(TASK MATERIAL)

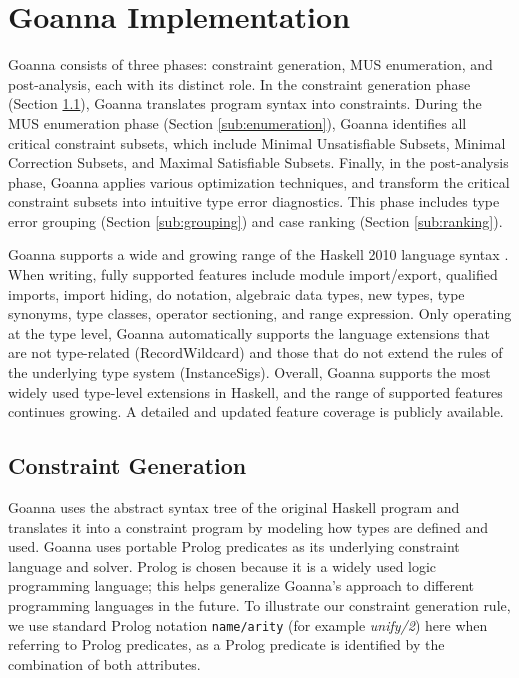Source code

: \documentclass[pdflatex,lineno,sn-nature,Numbered]{sn-jnl}%
\begin{document}
    \section{Goanna Implementation} \label{sec:implementation}
Goanna consists of three phases: constraint generation, MUS enumeration, and post-analysis, each with its distinct role. In the constraint generation phase (Section \ref{sub:translation}), Goanna translates program syntax into constraints. During the MUS enumeration phase (Section \ref{sub:enumeration}), Goanna identifies all critical constraint subsets, which include Minimal Unsatisfiable Subsets, Minimal Correction Subsets, and Maximal Satisfiable Subsets. Finally, in the post-analysis phase, Goanna applies various optimization techniques, and transform the critical constraint subsets into intuitive type error diagnostics. This phase includes type error grouping (Section \ref{sub:grouping}) and case ranking (Section \ref{sub:ranking}).

    Goanna supports a wide and growing range of the Haskell 2010 language syntax \cite{Simon_Marlow2010-lg}. When writing, fully supported features include module import/export, qualified imports, import hiding, do notation, algebraic data types, new types, type synonyms, type classes, operator sectioning, and range expression. Only operating at the type level, Goanna automatically supports the language extensions that are not type-related (RecordWildcard) and those that do not extend the rules of the underlying type system (InstanceSigs). Overall, Goanna supports the most widely used type-level extensions in Haskell, and the range of supported features continues growing.  A detailed and updated feature coverage \cite{Fu2023-rp} is publicly available.

    \subsection{Constraint Generation} \label{sub:translation}

    Goanna uses the abstract syntax tree of the original Haskell program and translates it into a constraint program by modeling how types are defined and used. Goanna uses portable Prolog predicates \cite{Wielemaker2011-sr} as its underlying constraint language and solver. Prolog is chosen because it is a widely used logic programming language; this helps generalize Goanna's approach to different programming languages in the future. To illustrate our constraint generation rule, we use standard Prolog notation \texttt{name/arity} (for example {\it unify/2}) here when referring to Prolog predicates, as a Prolog predicate is identified by the combination of both attributes. 
\end{document}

(End TASK MATERIAL)

## [PROBLEM TO WORK ON]
Given the data above, which lines hold the string "label"? Return them.

## [SOLUTION]
    \section{Goanna Implementation} \label{sec:implementation}
    \subsection{Constraint Generation} \label{sub:translation}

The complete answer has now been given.